--- DATA LISTING Enclosed Below ---

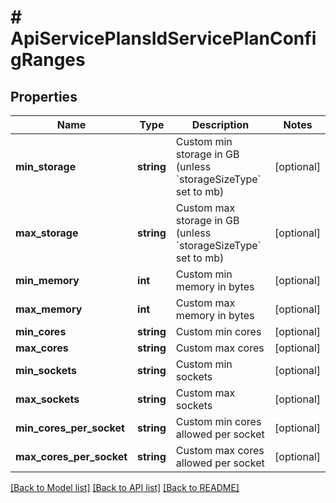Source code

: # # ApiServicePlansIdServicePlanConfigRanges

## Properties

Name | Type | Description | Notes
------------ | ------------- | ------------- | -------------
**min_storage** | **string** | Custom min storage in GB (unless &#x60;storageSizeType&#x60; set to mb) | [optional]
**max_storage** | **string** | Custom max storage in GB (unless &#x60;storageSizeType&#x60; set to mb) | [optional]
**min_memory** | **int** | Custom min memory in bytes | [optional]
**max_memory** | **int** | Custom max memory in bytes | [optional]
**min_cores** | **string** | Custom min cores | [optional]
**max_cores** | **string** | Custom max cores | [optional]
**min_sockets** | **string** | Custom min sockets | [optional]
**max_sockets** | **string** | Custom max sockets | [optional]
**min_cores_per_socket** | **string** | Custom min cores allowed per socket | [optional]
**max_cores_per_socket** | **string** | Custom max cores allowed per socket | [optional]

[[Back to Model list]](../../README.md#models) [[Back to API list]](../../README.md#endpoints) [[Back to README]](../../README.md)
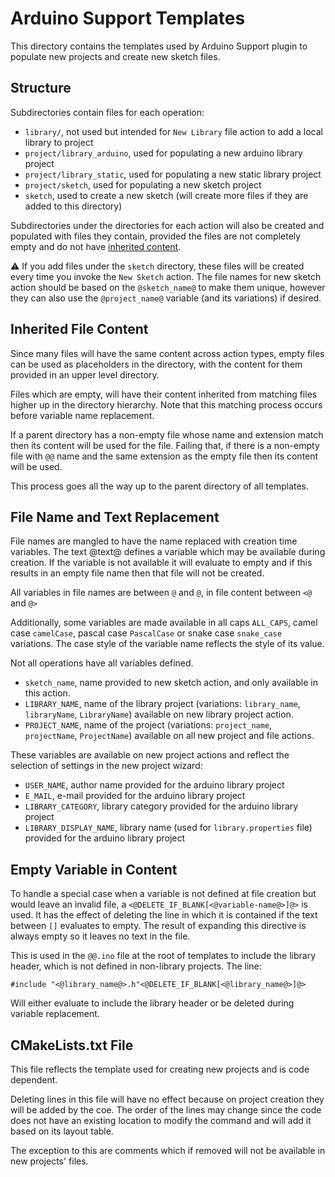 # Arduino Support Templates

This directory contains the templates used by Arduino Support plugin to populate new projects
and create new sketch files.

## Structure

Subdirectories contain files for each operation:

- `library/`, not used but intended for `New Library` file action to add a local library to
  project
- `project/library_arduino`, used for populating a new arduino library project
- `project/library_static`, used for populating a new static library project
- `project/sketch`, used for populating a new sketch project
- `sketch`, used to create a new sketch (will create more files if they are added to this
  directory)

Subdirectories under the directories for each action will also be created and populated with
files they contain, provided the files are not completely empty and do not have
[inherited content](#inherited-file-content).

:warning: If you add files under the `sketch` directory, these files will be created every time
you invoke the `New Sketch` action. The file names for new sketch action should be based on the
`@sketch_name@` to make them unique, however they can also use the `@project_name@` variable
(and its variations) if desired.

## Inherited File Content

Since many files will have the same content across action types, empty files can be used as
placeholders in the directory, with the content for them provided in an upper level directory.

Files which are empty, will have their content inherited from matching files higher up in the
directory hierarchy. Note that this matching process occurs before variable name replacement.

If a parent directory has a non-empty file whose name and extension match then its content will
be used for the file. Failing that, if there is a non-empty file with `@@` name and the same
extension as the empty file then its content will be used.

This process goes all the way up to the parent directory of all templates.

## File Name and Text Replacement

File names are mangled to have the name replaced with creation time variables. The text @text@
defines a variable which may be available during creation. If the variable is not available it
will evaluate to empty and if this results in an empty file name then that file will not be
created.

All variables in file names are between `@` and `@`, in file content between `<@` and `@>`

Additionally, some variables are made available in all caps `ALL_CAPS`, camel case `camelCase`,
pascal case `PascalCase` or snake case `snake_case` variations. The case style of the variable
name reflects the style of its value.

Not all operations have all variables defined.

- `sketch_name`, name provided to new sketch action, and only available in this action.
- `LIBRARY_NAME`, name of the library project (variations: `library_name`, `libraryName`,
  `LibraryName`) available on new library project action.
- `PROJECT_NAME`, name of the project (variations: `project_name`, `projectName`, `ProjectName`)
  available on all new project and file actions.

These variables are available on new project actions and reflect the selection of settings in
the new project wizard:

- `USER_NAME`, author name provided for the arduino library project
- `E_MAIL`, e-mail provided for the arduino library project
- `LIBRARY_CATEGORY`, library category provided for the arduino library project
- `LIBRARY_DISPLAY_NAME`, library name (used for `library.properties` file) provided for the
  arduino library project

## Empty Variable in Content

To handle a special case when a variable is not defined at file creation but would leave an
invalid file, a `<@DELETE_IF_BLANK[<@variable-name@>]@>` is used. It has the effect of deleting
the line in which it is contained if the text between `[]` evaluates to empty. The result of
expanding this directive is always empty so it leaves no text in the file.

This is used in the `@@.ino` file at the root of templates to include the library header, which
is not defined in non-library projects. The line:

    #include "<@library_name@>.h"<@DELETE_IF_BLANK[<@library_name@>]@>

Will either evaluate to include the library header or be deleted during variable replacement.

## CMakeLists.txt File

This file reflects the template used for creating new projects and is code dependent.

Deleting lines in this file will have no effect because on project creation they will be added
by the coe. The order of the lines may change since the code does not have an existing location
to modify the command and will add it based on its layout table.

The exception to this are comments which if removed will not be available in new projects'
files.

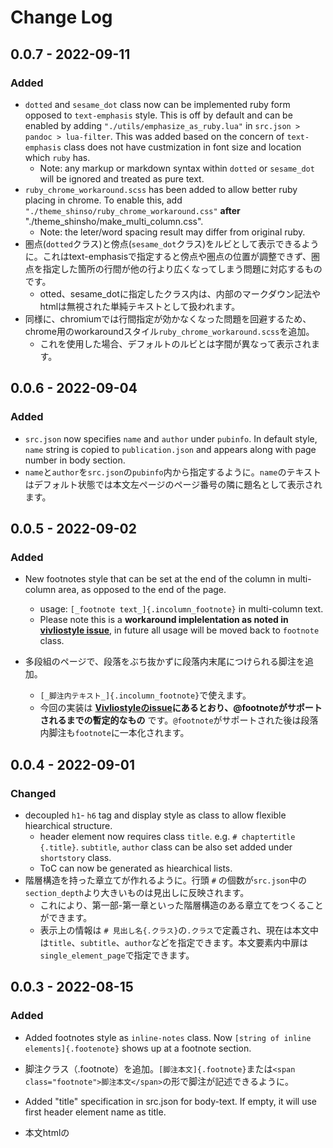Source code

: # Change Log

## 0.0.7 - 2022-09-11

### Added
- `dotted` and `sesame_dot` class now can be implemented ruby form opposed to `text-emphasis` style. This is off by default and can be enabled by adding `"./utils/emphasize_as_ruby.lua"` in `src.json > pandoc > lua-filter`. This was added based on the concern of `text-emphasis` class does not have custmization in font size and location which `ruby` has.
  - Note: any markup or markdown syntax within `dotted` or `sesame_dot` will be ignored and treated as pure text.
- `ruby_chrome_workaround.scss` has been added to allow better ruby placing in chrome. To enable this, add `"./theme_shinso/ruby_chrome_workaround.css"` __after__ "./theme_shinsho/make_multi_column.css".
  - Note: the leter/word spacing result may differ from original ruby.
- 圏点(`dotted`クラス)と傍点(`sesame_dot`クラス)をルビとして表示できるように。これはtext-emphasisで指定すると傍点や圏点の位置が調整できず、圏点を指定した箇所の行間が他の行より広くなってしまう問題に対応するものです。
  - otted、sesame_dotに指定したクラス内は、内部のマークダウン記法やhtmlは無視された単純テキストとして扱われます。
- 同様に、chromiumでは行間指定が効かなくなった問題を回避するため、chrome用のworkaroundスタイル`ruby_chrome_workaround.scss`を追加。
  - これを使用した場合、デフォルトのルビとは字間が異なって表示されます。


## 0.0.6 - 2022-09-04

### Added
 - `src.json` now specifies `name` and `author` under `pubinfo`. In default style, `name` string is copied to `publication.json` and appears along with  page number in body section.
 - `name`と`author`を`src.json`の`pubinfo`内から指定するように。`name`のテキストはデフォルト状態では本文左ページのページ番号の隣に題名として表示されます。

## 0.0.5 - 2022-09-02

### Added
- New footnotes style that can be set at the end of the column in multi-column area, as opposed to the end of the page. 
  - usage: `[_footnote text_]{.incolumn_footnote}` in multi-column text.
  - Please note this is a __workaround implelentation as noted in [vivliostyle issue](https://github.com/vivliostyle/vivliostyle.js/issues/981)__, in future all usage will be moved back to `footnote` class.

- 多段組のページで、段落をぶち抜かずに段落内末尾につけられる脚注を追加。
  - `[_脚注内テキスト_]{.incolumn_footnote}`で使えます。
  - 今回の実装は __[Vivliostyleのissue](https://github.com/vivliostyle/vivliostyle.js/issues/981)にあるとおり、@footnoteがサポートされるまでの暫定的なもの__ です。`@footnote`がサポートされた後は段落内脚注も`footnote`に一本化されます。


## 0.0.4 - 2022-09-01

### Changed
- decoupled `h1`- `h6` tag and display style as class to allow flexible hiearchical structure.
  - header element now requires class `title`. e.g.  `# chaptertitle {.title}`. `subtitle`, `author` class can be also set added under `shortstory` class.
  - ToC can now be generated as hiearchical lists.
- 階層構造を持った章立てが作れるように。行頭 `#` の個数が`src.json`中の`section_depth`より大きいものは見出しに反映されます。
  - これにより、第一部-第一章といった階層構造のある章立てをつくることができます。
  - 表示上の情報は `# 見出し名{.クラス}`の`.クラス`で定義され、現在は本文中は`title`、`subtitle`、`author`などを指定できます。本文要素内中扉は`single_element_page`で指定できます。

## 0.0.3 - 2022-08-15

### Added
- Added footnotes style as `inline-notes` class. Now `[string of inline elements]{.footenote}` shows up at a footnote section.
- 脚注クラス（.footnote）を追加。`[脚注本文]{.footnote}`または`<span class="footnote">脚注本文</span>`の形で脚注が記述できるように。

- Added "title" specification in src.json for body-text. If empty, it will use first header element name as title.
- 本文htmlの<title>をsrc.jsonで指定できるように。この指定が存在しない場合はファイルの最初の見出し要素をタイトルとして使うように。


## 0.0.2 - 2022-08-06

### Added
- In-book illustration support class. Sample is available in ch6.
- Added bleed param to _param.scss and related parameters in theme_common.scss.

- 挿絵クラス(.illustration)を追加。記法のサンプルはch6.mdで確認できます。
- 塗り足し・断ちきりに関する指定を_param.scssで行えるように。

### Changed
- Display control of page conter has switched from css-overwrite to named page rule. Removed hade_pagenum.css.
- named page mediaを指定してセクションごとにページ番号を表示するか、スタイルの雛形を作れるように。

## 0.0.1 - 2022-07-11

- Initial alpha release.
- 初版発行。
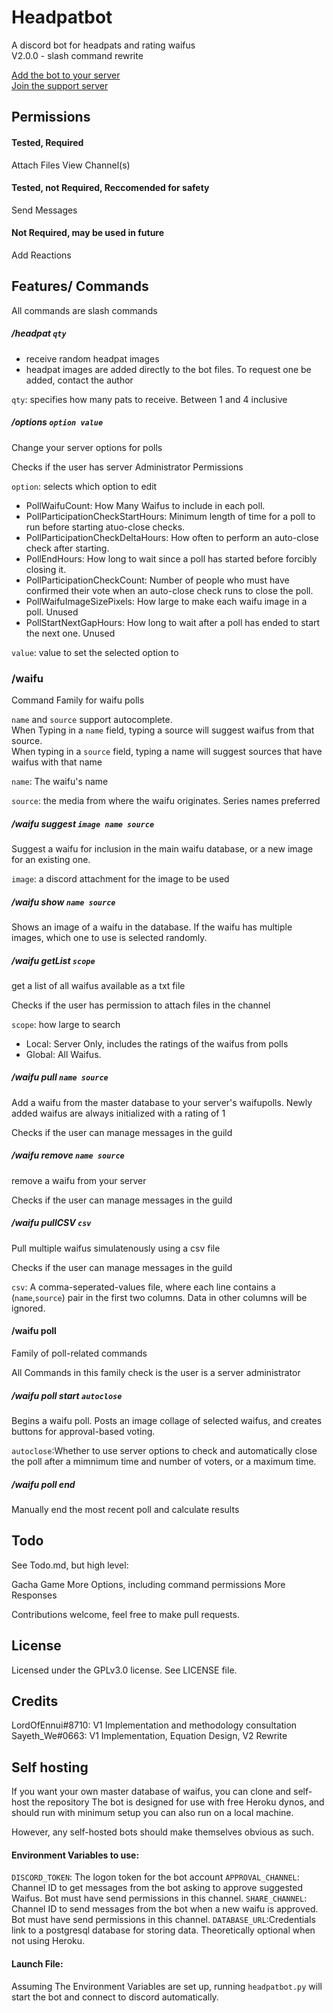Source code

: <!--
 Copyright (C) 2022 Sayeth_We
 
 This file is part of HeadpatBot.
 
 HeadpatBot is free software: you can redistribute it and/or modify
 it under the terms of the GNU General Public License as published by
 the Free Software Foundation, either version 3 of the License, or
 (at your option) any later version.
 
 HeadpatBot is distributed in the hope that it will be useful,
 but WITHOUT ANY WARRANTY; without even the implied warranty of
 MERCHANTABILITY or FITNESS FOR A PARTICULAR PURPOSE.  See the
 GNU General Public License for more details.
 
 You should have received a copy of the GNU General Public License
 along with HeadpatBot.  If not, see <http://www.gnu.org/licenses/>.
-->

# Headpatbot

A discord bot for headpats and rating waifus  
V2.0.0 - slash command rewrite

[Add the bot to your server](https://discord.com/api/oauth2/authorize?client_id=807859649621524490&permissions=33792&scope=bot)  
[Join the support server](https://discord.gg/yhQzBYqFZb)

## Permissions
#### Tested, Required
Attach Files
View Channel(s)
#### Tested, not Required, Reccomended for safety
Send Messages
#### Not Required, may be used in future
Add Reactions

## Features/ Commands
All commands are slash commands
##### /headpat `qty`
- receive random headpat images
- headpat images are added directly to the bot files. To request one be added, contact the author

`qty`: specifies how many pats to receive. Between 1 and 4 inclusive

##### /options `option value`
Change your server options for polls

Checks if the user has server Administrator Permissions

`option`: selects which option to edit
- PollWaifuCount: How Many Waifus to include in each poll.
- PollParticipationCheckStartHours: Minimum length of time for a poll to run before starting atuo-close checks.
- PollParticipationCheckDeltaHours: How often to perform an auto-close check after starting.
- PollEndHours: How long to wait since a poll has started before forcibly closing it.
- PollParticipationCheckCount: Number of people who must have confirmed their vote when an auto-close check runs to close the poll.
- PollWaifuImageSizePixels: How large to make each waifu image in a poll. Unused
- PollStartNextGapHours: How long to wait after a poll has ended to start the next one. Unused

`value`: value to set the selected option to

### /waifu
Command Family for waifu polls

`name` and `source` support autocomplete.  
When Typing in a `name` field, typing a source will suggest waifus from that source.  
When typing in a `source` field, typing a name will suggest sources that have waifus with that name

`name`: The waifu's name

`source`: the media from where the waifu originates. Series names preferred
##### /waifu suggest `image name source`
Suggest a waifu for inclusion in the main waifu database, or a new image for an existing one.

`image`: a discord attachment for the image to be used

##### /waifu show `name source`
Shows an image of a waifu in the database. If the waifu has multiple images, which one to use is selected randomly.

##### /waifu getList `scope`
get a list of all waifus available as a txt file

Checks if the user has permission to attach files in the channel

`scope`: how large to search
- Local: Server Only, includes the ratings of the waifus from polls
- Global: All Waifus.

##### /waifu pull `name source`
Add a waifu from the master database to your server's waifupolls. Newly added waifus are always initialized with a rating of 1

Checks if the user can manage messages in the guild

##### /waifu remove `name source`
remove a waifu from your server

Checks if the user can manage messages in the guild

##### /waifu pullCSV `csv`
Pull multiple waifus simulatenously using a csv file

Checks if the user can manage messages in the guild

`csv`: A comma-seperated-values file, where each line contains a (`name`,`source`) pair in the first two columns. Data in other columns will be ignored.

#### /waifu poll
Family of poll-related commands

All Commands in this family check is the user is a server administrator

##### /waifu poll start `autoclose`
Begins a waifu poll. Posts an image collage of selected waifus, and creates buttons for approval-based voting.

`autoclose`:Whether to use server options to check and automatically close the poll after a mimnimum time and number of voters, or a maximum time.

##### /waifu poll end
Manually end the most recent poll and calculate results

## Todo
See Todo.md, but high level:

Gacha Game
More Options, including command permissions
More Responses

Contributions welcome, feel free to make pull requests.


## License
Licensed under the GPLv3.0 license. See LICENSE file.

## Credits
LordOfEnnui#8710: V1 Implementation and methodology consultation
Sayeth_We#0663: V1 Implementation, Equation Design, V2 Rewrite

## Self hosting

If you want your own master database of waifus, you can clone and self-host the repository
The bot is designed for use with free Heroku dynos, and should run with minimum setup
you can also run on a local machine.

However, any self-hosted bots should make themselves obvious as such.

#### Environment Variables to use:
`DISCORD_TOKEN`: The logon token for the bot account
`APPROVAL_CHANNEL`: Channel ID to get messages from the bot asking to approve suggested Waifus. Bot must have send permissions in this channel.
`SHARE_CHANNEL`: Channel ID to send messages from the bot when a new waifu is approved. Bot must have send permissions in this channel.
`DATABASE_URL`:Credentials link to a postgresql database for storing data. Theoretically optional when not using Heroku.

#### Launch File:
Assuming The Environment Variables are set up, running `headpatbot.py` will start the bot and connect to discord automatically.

--- End of Enclosed DATA LISTING ---

EXERCISE AIM: What you return must match the lines from the top of the data through the line with "new arduino library project" exactly, with the pictures removed.

ANSWER SECTION:
Source code

: # # ApiServicePlansIdServicePlanConfigRanges

## Properties

Name | Type | Description | Notes
------------ | ------------- | ------------- | -------------
**min_storage** | **string** | Custom min storage in GB (unless &#x60;storageSizeType&#x60; set to mb) | [optional]
**max_storage** | **string** | Custom max storage in GB (unless &#x60;storageSizeType&#x60; set to mb) | [optional]
**min_memory** | **int** | Custom min memory in bytes | [optional]
**max_memory** | **int** | Custom max memory in bytes | [optional]
**min_cores** | **string** | Custom min cores | [optional]
**max_cores** | **string** | Custom max cores | [optional]
**min_sockets** | **string** | Custom min sockets | [optional]
**max_sockets** | **string** | Custom max sockets | [optional]
**min_cores_per_socket** | **string** | Custom min cores allowed per socket | [optional]
**max_cores_per_socket** | **string** | Custom max cores allowed per socket | [optional]

[[Back to Model list]](../../README.md#models) [[Back to API list]](../../README.md#endpoints) [[Back to README]](../../README.md)
 # Arduino Support Templates

This directory contains the templates used by Arduino Support plugin to populate new projects
and create new sketch files.

## Structure

Subdirectories contain files for each operation:

- `library/`, not used but intended for `New Library` file action to add a local library to
  project
- `project/library_arduino`, used for populating a new arduino library project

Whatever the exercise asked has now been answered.